• _WORK INSTRUCTIONS_
Could you print the data that follows exactly as given?

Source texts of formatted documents
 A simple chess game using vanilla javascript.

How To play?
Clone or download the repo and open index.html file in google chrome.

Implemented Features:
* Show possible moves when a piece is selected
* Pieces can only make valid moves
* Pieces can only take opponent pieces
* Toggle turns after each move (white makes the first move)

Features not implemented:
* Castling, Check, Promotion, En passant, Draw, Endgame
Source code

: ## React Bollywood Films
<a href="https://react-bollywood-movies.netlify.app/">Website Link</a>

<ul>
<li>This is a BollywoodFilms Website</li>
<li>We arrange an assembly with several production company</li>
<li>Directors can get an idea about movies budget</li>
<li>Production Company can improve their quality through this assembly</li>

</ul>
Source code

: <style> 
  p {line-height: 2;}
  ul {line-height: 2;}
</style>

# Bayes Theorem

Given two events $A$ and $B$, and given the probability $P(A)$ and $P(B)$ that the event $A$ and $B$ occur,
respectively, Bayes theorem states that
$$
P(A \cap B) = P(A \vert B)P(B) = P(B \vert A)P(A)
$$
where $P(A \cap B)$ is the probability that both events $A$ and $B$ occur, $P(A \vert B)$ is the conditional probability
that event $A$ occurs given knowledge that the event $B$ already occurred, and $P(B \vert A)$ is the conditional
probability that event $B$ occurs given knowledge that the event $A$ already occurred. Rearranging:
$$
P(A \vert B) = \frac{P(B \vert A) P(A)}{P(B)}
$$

• _TASK OUTPUT_
 A simple chess game using vanilla javascript.

How To play?
Clone or download the repo and open index.html file in google chrome.

Implemented Features:
* Show possible moves when a piece is selected
* Pieces can only make valid moves
* Pieces can only take opponent pieces
* Toggle turns after each move (white makes the first move)

Features not implemented:
* Castling, Check, Promotion, En passant, Draw, Endgame
Source code

: ## React Bollywood Films
<a href="https://react-bollywood-movies.netlify.app/">Website Link</a>

<ul>
<li>This is a BollywoodFilms Website</li>
<li>We arrange an assembly with several production company</li>
<li>Directors can get an idea about movies budget</li>
<li>Production Company can improve their quality through this assembly</li>

</ul>
Source code

: <style> 
  p {line-height: 2;}
  ul {line-height: 2;}
</style>

# Bayes Theorem

Given two events $A$ and $B$, and given the probability $P(A)$ and $P(B)$ that the event $A$ and $B$ occur,
respectively, Bayes theorem states that
$$
P(A \cap B) = P(A \vert B)P(B) = P(B \vert A)P(A)
$$
where $P(A \cap B)$ is the probability that both events $A$ and $B$ occur, $P(A \vert B)$ is the conditional probability
that event $A$ occurs given knowledge that the event $B$ already occurred, and $P(B \vert A)$ is the conditional
probability that event $B$ occurs given knowledge that the event $A$ already occurred. Rearranging:
$$
P(A \vert B) = \frac{P(B \vert A) P(A)}{P(B)}
$$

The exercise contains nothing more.